Problem details:
Retype, without any change, the first line of the records and every line after it through the one containing "picture: /assets/work/agora.png".

------ Exercise materials ------

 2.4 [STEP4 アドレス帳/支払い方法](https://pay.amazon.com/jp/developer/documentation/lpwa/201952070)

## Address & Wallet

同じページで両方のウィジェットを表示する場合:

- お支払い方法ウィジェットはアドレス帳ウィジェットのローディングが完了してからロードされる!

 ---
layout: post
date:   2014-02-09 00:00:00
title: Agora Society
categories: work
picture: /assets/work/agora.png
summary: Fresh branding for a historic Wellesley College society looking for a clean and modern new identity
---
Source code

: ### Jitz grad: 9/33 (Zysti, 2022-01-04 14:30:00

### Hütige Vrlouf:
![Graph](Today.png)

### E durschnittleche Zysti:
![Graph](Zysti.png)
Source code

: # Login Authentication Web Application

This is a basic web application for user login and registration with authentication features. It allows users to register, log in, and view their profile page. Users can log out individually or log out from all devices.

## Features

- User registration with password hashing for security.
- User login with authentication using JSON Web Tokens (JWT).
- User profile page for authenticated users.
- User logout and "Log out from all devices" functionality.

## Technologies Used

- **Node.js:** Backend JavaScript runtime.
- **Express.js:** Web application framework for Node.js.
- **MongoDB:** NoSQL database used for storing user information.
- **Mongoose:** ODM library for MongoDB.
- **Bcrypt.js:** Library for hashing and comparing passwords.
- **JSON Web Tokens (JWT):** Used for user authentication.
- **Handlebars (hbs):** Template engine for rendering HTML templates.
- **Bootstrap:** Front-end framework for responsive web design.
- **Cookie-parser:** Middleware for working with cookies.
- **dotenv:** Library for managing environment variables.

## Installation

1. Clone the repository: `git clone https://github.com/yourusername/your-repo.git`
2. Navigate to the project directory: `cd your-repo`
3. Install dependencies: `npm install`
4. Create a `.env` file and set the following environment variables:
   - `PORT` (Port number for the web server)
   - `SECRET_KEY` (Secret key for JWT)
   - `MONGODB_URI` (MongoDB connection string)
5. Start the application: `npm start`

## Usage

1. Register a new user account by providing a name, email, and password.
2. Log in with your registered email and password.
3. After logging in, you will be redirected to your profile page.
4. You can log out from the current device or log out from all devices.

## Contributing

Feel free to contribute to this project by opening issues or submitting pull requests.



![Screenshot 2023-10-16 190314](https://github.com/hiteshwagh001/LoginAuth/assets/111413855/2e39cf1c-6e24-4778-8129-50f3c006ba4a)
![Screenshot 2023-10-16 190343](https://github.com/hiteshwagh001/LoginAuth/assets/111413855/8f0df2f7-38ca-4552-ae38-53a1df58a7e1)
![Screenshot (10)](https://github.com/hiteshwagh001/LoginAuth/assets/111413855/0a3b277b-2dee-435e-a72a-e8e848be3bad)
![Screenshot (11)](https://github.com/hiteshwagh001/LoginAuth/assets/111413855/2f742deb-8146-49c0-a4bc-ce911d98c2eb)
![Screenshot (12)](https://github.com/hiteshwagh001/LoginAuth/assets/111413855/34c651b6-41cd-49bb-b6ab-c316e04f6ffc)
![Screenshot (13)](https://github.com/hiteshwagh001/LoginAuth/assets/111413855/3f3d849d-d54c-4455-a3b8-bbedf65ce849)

------

Exercise answer:
 2.4 [STEP4 アドレス帳/支払い方法](https://pay.amazon.com/jp/developer/documentation/lpwa/201952070)

## Address & Wallet

同じページで両方のウィジェットを表示する場合:

- お支払い方法ウィジェットはアドレス帳ウィジェットのローディングが完了してからロードされる!

 ---
layout: post
date:   2014-02-09 00:00:00
title: Agora Society
categories: work
picture: /assets/work/agora.png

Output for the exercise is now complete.